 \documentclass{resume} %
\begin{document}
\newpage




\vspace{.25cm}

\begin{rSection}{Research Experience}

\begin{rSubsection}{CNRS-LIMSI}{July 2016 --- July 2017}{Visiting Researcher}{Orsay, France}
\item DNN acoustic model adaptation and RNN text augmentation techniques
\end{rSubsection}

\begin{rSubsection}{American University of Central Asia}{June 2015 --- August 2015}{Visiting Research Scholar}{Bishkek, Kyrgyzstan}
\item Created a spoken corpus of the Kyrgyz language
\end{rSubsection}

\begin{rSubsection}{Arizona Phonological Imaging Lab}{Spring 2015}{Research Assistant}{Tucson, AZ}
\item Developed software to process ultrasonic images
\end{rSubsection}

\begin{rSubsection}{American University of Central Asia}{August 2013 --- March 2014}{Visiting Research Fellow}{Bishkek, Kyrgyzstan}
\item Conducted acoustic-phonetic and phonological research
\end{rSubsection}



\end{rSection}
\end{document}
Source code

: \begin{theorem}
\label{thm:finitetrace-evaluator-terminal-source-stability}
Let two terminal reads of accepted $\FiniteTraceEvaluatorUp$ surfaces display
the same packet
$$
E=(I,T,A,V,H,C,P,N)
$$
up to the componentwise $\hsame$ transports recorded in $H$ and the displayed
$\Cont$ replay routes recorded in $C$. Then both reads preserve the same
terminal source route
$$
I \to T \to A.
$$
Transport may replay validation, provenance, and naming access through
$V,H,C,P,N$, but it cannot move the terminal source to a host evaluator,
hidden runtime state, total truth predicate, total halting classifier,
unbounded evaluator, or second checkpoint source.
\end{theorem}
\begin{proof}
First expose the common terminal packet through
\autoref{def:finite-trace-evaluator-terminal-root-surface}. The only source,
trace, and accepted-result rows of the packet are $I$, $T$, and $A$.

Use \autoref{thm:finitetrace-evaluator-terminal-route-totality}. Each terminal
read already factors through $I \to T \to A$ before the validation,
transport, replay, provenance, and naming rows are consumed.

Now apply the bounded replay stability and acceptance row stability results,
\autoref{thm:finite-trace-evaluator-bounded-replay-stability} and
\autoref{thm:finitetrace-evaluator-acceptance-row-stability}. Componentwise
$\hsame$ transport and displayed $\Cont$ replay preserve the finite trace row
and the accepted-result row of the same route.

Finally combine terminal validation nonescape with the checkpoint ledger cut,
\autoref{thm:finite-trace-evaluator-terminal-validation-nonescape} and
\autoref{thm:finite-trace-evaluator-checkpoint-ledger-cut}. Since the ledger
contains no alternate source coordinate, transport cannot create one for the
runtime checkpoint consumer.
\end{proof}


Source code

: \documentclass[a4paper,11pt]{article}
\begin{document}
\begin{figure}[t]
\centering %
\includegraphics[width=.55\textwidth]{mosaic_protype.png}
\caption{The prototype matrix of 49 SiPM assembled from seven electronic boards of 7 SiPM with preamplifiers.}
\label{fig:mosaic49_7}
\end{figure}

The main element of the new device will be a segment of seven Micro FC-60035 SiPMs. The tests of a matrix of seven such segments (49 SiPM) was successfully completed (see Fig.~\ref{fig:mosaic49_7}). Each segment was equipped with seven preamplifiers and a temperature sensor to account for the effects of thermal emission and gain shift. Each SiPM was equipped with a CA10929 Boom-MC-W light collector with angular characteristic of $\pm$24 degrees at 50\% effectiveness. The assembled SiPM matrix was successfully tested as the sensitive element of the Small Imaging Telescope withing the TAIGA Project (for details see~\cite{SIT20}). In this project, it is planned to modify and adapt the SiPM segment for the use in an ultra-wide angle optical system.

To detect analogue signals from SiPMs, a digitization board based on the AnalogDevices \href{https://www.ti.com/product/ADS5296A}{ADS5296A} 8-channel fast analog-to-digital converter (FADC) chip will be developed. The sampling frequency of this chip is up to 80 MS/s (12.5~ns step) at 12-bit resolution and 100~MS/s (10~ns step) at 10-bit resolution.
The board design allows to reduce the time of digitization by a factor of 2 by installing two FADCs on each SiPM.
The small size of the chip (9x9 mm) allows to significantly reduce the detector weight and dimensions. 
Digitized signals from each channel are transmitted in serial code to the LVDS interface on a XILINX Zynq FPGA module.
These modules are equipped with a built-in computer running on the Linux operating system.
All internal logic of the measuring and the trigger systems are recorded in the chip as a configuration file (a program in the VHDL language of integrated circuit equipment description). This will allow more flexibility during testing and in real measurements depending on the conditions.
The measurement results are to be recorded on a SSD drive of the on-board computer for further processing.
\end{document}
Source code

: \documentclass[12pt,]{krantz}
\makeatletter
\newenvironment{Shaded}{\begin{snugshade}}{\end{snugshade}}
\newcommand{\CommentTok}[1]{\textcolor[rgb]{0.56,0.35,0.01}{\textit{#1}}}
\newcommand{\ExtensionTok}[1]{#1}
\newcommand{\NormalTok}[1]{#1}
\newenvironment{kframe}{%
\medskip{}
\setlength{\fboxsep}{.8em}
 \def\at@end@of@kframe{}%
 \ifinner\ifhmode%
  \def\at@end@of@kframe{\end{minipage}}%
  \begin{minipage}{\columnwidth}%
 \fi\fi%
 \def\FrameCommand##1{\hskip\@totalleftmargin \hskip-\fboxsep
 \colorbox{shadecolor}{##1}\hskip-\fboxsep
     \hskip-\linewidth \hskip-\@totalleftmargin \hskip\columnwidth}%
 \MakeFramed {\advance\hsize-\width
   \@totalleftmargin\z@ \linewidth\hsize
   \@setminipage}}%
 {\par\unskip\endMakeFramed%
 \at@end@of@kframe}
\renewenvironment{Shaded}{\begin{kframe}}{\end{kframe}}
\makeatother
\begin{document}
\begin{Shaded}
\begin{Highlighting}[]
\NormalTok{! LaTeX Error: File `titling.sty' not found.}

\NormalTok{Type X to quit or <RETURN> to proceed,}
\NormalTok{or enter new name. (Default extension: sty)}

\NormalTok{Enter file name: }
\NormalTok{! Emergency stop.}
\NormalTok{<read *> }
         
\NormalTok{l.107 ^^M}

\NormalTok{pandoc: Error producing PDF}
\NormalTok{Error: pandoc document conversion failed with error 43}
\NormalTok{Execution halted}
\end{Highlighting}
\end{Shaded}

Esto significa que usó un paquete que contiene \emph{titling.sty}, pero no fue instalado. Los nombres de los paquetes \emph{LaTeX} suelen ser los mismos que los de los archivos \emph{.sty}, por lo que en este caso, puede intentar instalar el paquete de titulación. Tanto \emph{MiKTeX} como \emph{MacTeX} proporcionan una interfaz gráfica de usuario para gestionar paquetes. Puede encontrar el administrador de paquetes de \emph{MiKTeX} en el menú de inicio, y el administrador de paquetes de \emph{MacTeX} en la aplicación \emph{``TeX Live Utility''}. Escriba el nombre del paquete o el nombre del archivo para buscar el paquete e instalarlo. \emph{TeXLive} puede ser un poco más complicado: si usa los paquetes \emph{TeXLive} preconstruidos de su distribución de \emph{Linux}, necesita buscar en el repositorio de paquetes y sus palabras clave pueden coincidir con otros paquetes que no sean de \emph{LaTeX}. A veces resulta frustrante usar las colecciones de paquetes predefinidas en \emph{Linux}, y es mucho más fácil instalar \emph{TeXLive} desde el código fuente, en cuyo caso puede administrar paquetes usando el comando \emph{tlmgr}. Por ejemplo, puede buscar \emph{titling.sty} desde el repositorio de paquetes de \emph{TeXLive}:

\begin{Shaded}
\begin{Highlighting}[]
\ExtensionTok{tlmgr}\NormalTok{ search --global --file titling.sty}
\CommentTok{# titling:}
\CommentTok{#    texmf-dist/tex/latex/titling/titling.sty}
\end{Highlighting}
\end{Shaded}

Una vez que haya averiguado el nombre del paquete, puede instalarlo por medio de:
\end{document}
__________
→ **Work order**: The number of lines in the data that hold "newcommand" must be the entire answer.

→ **Worked solution**: 3